Opinion of the Court

Notice: This opinion is subject to formal revision before publication in the preliminary print of the United States Reports. Readers are requested to notify the Reporter of Decisions, Supreme Court of the United States, Washington, D. C. 20543, of any typographical or other formal errors, in order that corrections may be made before the preliminary print goes to press.

SUPREME COURT OF THE UNITED STATES


No. 22–49


EFRAIN LORA, PETITIONER v.

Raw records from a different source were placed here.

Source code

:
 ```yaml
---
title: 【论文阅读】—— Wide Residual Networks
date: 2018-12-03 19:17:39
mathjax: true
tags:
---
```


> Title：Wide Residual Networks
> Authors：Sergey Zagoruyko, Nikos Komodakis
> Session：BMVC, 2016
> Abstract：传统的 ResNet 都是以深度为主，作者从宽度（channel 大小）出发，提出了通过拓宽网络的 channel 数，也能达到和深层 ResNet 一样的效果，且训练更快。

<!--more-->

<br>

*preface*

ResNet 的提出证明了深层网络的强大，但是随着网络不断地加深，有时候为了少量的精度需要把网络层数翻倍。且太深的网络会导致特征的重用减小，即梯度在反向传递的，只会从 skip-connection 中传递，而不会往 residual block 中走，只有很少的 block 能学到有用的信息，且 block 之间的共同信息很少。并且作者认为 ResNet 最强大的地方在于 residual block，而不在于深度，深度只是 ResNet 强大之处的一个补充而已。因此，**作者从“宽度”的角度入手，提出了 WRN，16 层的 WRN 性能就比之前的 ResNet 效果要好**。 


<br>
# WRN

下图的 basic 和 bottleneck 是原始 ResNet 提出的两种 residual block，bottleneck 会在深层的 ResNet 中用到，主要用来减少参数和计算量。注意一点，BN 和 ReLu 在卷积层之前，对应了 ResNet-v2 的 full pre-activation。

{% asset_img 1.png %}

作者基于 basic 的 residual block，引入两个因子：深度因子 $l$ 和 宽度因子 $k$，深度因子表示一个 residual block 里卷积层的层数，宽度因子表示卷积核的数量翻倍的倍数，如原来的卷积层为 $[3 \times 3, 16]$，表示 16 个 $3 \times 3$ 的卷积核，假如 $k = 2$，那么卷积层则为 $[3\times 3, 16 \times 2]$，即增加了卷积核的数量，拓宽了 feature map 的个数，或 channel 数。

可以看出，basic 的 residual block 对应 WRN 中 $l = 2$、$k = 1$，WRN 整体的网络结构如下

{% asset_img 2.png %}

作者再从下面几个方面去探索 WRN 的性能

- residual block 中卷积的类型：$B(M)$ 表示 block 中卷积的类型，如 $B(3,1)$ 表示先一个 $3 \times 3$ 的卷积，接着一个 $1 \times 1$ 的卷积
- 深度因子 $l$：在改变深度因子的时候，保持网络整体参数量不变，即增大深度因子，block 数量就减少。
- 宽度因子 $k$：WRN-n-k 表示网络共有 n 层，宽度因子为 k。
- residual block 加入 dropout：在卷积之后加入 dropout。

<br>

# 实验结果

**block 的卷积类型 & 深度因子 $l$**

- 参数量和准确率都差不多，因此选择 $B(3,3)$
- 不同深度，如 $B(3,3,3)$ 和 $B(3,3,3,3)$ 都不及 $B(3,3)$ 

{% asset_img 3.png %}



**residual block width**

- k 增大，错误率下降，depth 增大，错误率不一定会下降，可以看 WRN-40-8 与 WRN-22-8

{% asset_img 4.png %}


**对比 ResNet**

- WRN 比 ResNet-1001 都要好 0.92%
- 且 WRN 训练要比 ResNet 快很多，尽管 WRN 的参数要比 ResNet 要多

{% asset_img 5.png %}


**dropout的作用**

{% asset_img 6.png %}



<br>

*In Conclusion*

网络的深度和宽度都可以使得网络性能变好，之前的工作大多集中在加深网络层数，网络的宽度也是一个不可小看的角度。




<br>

UNITED STATES
ON WRIT OF CERTIORARI TO THE UNITED STATES COURT OF APPEALS FOR THE SECOND CIRCUIT
[June 16, 2023]

Justice Jackson delivered the opinion of the Court.

When a federal court imposes multiple prison sentences, it can typically choose whether to run the sentences concurrently or consecutively. See 18 U. S. C. §3584. An exception exists in subsection (c) of §924, which provides that “no term of imprisonment imposed on a person under this subsection shall run concurrently with any other term of imprisonment.” §924(c)(1)(D)(ii).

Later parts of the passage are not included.